**** Exercise inputs

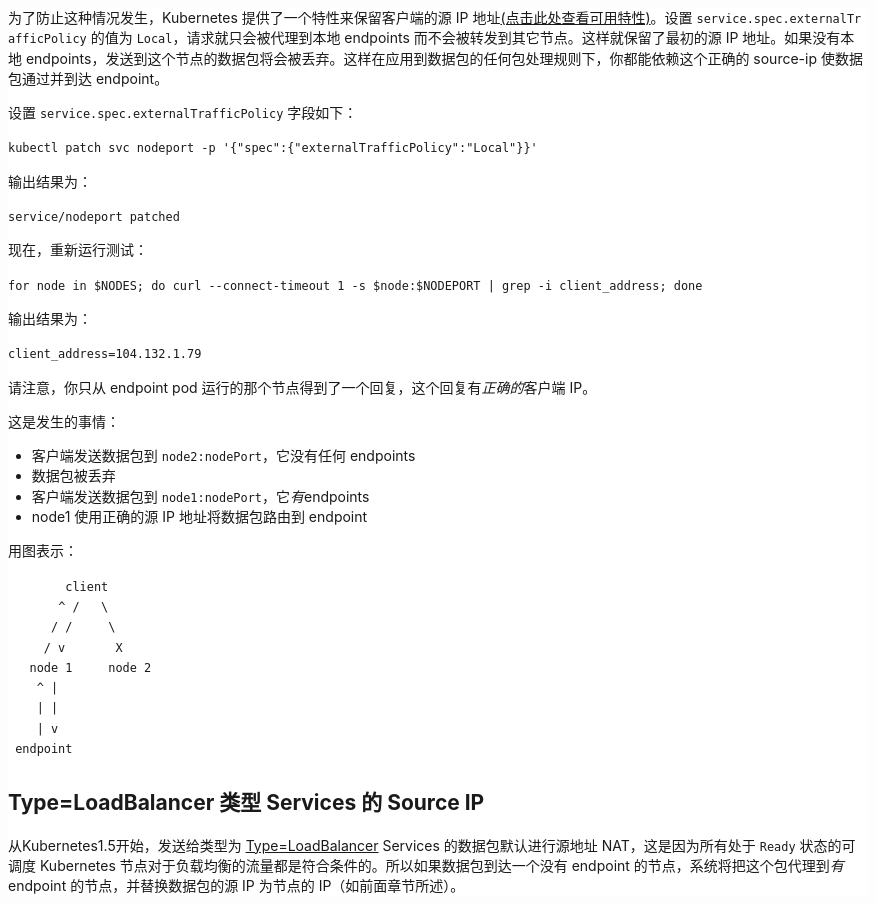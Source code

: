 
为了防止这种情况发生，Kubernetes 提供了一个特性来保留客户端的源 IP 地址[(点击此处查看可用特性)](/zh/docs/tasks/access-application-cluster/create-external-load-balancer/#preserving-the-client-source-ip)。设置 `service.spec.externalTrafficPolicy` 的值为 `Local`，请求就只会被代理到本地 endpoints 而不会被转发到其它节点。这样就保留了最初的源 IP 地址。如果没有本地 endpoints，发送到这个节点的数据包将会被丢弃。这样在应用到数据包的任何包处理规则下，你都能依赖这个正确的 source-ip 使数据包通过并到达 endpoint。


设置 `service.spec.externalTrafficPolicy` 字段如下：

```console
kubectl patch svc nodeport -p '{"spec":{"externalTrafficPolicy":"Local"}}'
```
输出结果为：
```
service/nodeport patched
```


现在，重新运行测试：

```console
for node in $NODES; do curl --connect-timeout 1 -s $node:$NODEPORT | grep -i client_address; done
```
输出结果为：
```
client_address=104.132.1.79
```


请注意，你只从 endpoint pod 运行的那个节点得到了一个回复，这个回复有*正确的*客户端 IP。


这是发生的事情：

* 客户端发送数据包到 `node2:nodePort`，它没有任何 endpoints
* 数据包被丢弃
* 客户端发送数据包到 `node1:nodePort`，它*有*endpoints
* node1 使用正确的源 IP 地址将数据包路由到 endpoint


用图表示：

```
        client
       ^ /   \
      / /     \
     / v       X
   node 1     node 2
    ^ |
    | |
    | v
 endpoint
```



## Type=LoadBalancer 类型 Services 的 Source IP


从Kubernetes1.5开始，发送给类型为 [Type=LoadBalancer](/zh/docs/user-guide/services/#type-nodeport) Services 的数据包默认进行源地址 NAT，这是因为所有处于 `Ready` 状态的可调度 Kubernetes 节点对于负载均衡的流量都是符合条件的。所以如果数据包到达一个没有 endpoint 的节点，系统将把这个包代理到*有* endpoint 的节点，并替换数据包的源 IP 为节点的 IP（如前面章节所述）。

********
**** Exercise inputs

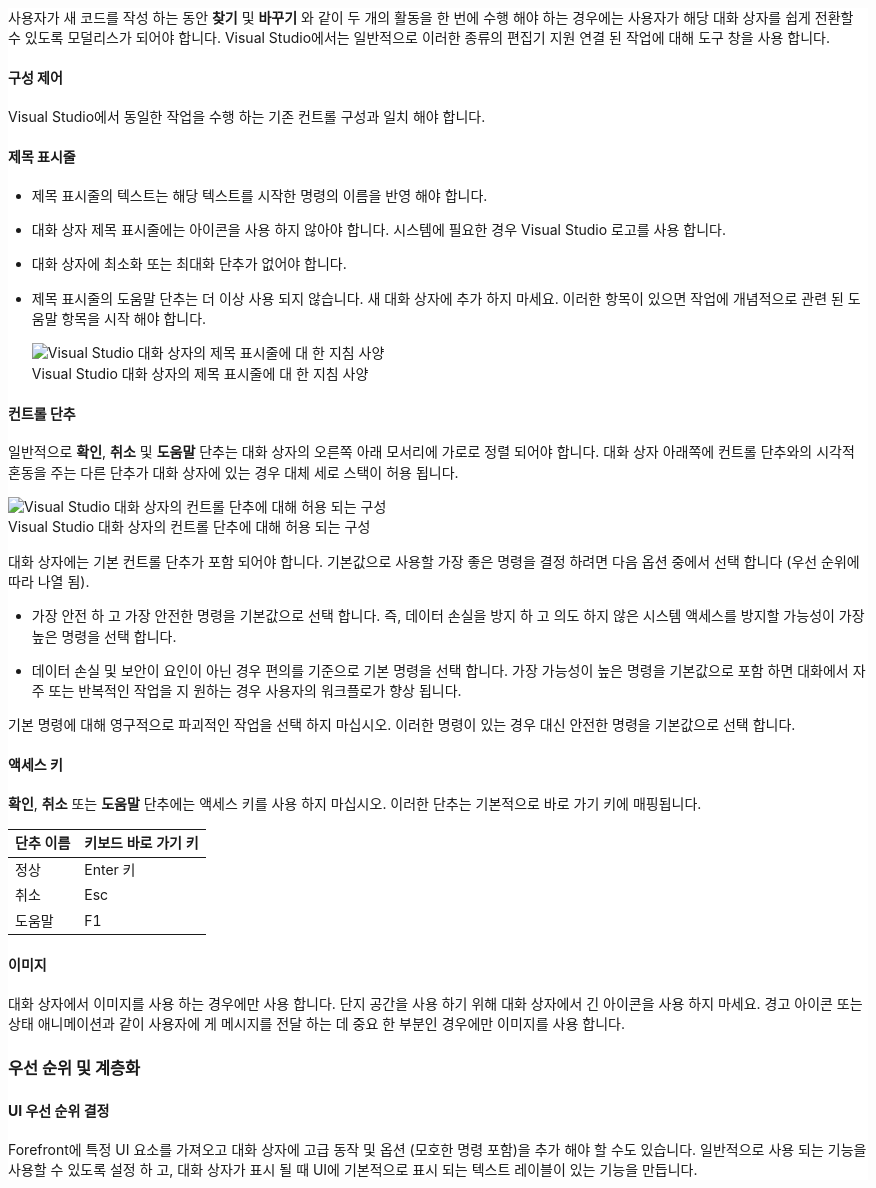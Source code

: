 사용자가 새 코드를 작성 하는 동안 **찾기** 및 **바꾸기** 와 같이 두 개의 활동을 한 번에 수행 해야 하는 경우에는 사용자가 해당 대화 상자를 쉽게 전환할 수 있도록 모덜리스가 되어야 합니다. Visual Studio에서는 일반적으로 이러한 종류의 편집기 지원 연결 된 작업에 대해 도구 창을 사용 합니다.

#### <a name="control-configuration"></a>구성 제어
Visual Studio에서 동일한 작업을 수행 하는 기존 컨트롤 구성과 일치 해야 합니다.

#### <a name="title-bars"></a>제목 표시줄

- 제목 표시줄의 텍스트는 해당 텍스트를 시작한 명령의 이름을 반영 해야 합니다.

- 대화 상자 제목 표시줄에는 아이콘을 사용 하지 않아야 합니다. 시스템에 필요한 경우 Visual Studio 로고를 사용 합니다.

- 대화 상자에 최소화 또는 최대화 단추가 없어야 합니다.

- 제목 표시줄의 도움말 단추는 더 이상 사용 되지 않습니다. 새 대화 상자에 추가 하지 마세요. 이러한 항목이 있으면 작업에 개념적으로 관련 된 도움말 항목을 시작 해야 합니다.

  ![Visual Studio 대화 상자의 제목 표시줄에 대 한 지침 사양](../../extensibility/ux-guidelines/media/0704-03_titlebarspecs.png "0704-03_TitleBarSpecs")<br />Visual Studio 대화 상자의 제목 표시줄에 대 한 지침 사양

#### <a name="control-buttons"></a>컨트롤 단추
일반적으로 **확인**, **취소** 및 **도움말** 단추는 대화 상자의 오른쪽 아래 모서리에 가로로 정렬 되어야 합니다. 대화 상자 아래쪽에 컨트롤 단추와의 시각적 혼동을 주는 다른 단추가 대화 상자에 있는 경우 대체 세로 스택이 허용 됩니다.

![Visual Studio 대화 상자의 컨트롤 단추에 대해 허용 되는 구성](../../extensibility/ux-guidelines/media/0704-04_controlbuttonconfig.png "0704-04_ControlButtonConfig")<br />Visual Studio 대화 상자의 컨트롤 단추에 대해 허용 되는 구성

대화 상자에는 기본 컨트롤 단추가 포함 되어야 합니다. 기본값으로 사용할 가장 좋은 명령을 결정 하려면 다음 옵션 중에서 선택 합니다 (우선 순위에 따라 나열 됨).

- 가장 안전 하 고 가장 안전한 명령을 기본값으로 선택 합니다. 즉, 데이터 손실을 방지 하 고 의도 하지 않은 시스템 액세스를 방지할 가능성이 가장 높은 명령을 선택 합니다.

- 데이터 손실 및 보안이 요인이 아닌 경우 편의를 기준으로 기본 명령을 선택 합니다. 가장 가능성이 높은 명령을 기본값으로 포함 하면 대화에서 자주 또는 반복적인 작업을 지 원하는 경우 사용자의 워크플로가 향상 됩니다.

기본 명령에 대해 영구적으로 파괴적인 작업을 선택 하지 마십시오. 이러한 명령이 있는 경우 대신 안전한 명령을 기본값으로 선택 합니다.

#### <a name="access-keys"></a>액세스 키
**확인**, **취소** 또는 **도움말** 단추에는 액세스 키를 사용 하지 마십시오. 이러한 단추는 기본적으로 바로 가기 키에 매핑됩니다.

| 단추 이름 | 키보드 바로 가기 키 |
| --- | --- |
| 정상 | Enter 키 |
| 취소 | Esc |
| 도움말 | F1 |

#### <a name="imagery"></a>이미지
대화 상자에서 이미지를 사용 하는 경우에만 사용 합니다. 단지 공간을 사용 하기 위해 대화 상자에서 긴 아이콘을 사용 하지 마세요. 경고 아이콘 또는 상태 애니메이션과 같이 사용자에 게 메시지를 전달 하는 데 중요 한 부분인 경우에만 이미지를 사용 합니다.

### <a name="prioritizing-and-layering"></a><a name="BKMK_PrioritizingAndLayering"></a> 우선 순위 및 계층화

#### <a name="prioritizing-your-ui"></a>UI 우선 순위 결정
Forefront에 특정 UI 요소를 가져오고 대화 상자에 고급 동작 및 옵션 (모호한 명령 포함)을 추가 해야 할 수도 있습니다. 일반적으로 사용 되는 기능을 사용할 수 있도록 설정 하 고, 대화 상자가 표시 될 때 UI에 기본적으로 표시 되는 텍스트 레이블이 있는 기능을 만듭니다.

********

» Exercise objective
Taking the entries above, write out exactly the lines starting with the line containing "대화 상자에서 이미지를" and going on through the line containing "Forefront에 특정 UI", both included, and nothing else.

» Your response
대화 상자에서 이미지를 사용 하는 경우에만 사용 합니다. 단지 공간을 사용 하기 위해 대화 상자에서 긴 아이콘을 사용 하지 마세요. 경고 아이콘 또는 상태 애니메이션과 같이 사용자에 게 메시지를 전달 하는 데 중요 한 부분인 경우에만 이미지를 사용 합니다.

### <a name="prioritizing-and-layering"></a><a name="BKMK_PrioritizingAndLayering"></a> 우선 순위 및 계층화

#### <a name="prioritizing-your-ui"></a>UI 우선 순위 결정
Forefront에 특정 UI 요소를 가져오고 대화 상자에 고급 동작 및 옵션 (모호한 명령 포함)을 추가 해야 할 수도 있습니다. 일반적으로 사용 되는 기능을 사용할 수 있도록 설정 하 고, 대화 상자가 표시 될 때 UI에 기본적으로 표시 되는 텍스트 레이블이 있는 기능을 만듭니다.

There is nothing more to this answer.